Si trasladamos el principio copernicano a la dinámica política, podremos comprobar que los cuerpos no celestes de la política tienden a resistir el principio de la inercia buscando el movimiento que les da vida. Visto así, la libertad, incluyendo a la libertad política, es el triunfo de la movilidad sobre el principio (mortal) de la inercia. La libertad será siempre libertad de movimiento, no solo físico sino también de ideas. Es por eso que toda dictadura busca petrificar a la política convirtiendo a la ciudadanía en simple población demográfica. Pero la vida quiere vivir. No otro es el sentido de la consigna hecha canción por el movimiento San Isidro aparecido en Cuba en noviembre del 2019, Patria y vida, opuesta a la tétrica «Patria o muerte» de los Castro, hoy administrada por ese revolucionario sin revolución llamado Díaz-Canel.

*Lea también: La propaganda nazi que utiliza Maduro, por Daniel Morales

Del estallido social cubano ya sabemos lo suficiente como para percibir que se trata de un colectivo deseo de vida, de un grito desesperado por ser, de una expresión masiva por la libertad. En ese sentido, más que un movimiento político, el que hizo puesta en escena el 11-J fue un movimiento existencial. Sus antecedentes cercanos se encuentran en la rebelión cultural y urbana de los intelectuales y artistas del país. Luego, en el grito de San Antonio de los Baños, cuyos ecos despertaron muchedumbres en todo el país.

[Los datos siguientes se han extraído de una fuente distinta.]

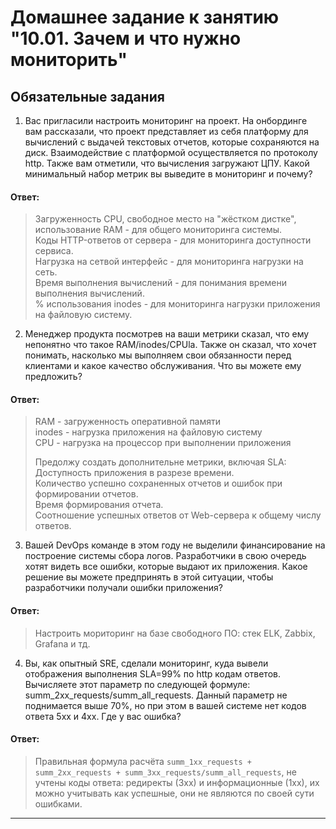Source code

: # Домашнее задание к занятию "10.01. Зачем и что нужно мониторить"

## Обязательные задания

1. Вас пригласили настроить мониторинг на проект. На онбординге вам рассказали, что проект представляет из себя 
платформу для вычислений с выдачей текстовых отчетов, которые сохраняются на диск. Взаимодействие с платформой 
осуществляется по протоколу http. Также вам отметили, что вычисления загружают ЦПУ. Какой минимальный набор метрик вы
выведите в мониторинг и почему?

#### Ответ:

> Загруженность CPU, свободное место на "жёстком дистке", использование RAM - для общего мониторинга системы.  
> Коды HTTP-ответов от сервера - для мониторинга доступности сервиса.  
> Нагрузка на сетвой интерфейс - для мониторинга нагрузки на сеть.  
> Время выполнения вычислений - для понимания времени выполнения вычислений.  
> % использования inodes - для мониторинга нагрузки приложения на файловую систему.  

2. Менеджер продукта посмотрев на ваши метрики сказал, что ему непонятно что такое RAM/inodes/CPUla. Также он сказал, 
что хочет понимать, насколько мы выполняем свои обязанности перед клиентами и какое качество обслуживания. Что вы 
можете ему предложить?

#### Ответ:

> RAM -  загруженность оперативной памяти  
> inodes - нагрузка приложения на файловую систему  
> CPU - нагрузка на процессор при выполнении приложения  
> 
> Предолжу создать дополнительне метрики, включая SLA:  
> Доступность приложения в разрезе времени.  
> Количество успешно сохраненных отчетов и ошибок при формировании отчетов.  
> Время формирования отчета.  
> Соотношение успешных ответов от Web-сервера к общему числу ответов.  

3. Вашей DevOps команде в этом году не выделили финансирование на построение системы сбора логов. Разработчики в свою 
очередь хотят видеть все ошибки, которые выдают их приложения. Какое решение вы можете предпринять в этой ситуации, 
чтобы разработчики получали ошибки приложения?

#### Ответ: 
> Настроить мориторинг на базе свободного ПО: стек ELK, Zabbix, Grafana и тд.  

4. Вы, как опытный SRE, сделали мониторинг, куда вывели отображения выполнения SLA=99% по http кодам ответов. 
Вычисляете этот параметр по следующей формуле: summ_2xx_requests/summ_all_requests. Данный параметр не поднимается выше 
70%, но при этом в вашей системе нет кодов ответа 5xx и 4xx. Где у вас ошибка?

#### Ответ: 
> Правильная формула расчёта `summ_1xx_requests + summ_2xx_requests + summ_3xx_requests/summ_all_requests`, не учтены коды ответа: редиректы (3хх) и информационные (1хх), их можно учитывать как успешные, они не являются по своей сути ошибками.

---

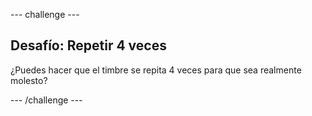 --- challenge ---

## Desafío: Repetir 4 veces

¿Puedes hacer que el timbre se repita 4 veces para que sea realmente molesto?

--- /challenge ---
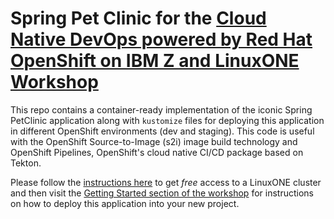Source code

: # Spring Pet Clinic for the <a href="https://ibm-wsc.github.io/cloud-native-linuxone/" target="_blank" rel="noopener">Cloud Native DevOps powered by Red Hat OpenShift on IBM Z and LinuxONE Workshop</a>

This repo contains a container-ready implementation of the iconic Spring PetClinic application along with `kustomize` files for deploying this application in different OpenShift environments (dev and staging). This code is useful with the OpenShift Source-to-Image (s2i) image build technology and OpenShift Pipelines, OpenShift's cloud native CI/CD package based on Tekton.

Please follow the <a href="https://ibm-wsc.github.io/cloud-native-linuxone/prerequisites/" target="_blank" rel="noopener noreferrer">instructions here</a> to get *free* access to a LinuxONE cluster and then visit the <a href="https://ibm-wsc.github.io/cloud-native-linuxone/build-and-deploy/upandrunning/" target="_blank" rel="noopener noreferrer">Getting Started section of the workshop</a> for instructions on how to deploy this application into your new project.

Los intelectuales y artistas viven en las urbes. La rebelión social viene de las entrañas rurales y suburbanas de la Cuba profunda. Ambos confluyeron en un solo río. El movimiento del el 11-J puede ser así considerado como una carta de presentación de su propia existencia. Espontáneo, ha sido catalogado por muchos observadores, al observar que el movimiento no posee ningún liderazgo definido.

Manipulados por EE. UU., fue la respuesta de la nomenclatura. Ni lo uno ni lo otro. Una cosa es que un movimiento no tenga líderes ni partido y otra es que sea espontáneo.

Espontáneo, en el léxico político, significa un estallido anárquico y desorganizado. Pero en Cuba sucedió lo contrario: el solo hecho de que se expandiera tan rápidamente desde los poblados más lejanos hacia las grandes ciudades y que en todos los lugares fueran coreadas las mismas consignas y que sus participantes hubiesen decidido poner término a todas las manifestaciones a la misma hora, habla de un alto grado de sincronía, de intensiva comunicación (digital) interna.

Hay pocas dudas: estamos en presencia de –para usar un término de Gramsci– un movimiento orgánico, uno que a diferencia de otros muy locales como el «Maleconazo» de 1994, atraviesa a la nación de punta a cabo. Con ese movimiento, explícito y manifiesto como el que hizo acto de presencia el 11-J, tendrá que convivir, de ahora en adelante, la dictadura de Díaz-Canel.

Nadie puede predecir cuál será el destino del movimiento del 11-J. La posibilidad de que la represión logre desmembrarlo debe ser considerada. El aparato policial y militar cubano está hecho para reprimir a su propio pueblo. Pero que eso no suceda, depende también de las formas que asumirá en el movimiento en el futuro. Por el momento lo más importante es preservar su existencia física. A partir de ahí, la tarea será asegurar su existencia política.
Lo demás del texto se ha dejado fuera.